::: Data in this exercise
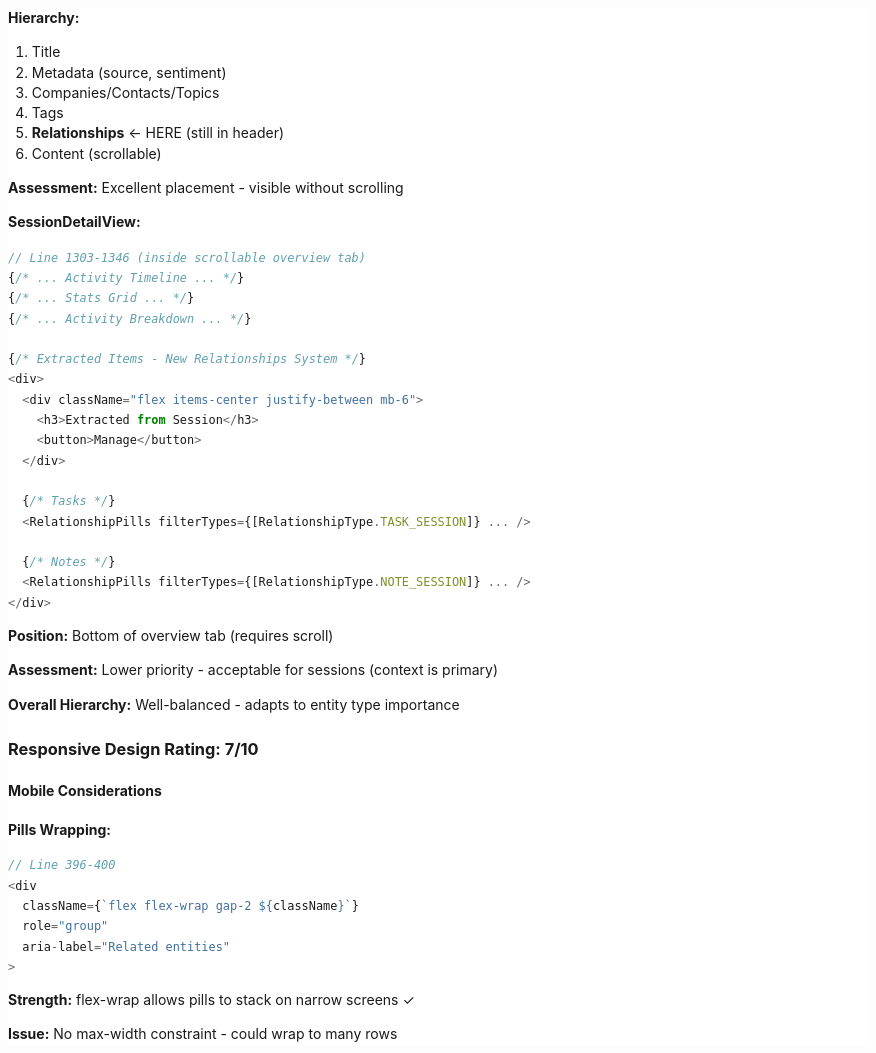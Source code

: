 **Hierarchy:**
1. Title
2. Metadata (source, sentiment)
3. Companies/Contacts/Topics
4. Tags
5. **Relationships** ← HERE (still in header)
6. Content (scrollable)

**Assessment:** Excellent placement - visible without scrolling

**SessionDetailView:**
```typescript
// Line 1303-1346 (inside scrollable overview tab)
{/* ... Activity Timeline ... */}
{/* ... Stats Grid ... */}
{/* ... Activity Breakdown ... */}

{/* Extracted Items - New Relationships System */}
<div>
  <div className="flex items-center justify-between mb-6">
    <h3>Extracted from Session</h3>
    <button>Manage</button>
  </div>

  {/* Tasks */}
  <RelationshipPills filterTypes={[RelationshipType.TASK_SESSION]} ... />

  {/* Notes */}
  <RelationshipPills filterTypes={[RelationshipType.NOTE_SESSION]} ... />
</div>
```

**Position:** Bottom of overview tab (requires scroll)

**Assessment:** Lower priority - acceptable for sessions (context is primary)

**Overall Hierarchy:** Well-balanced - adapts to entity type importance

### Responsive Design Rating: 7/10

#### Mobile Considerations

**Pills Wrapping:**
```typescript
// Line 396-400
<div
  className={`flex flex-wrap gap-2 ${className}`}
  role="group"
  aria-label="Related entities"
>
```

**Strength:** flex-wrap allows pills to stack on narrow screens ✓

**Issue:** No max-width constraint - could wrap to many rows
::::::
What you have to do
Would you mind repeating the records above exactly, without the pictures?

Result
Source code

: **Hierarchy:**
1. Title
2. Metadata (source, sentiment)
3. Companies/Contacts/Topics
4. Tags
5. **Relationships** ← HERE (still in header)
6. Content (scrollable)

**Assessment:** Excellent placement - visible without scrolling

**SessionDetailView:**
```typescript
// Line 1303-1346 (inside scrollable overview tab)
{/* ... Activity Timeline ... */}
{/* ... Stats Grid ... */}
{/* ... Activity Breakdown ... */}

{/* Extracted Items - New Relationships System */}
<div>
  <div className="flex items-center justify-between mb-6">
    <h3>Extracted from Session</h3>
    <button>Manage</button>
  </div>

  {/* Tasks */}
  <RelationshipPills filterTypes={[RelationshipType.TASK_SESSION]} ... />

  {/* Notes */}
  <RelationshipPills filterTypes={[RelationshipType.NOTE_SESSION]} ... />
</div>
```

**Position:** Bottom of overview tab (requires scroll)

**Assessment:** Lower priority - acceptable for sessions (context is primary)

**Overall Hierarchy:** Well-balanced - adapts to entity type importance

### Responsive Design Rating: 7/10

#### Mobile Considerations

**Pills Wrapping:**
```typescript
// Line 396-400
<div
  className={`flex flex-wrap gap-2 ${className}`}
  role="group"
  aria-label="Related entities"
>
```

**Strength:** flex-wrap allows pills to stack on narrow screens ✓

**Issue:** No max-width constraint - could wrap to many rows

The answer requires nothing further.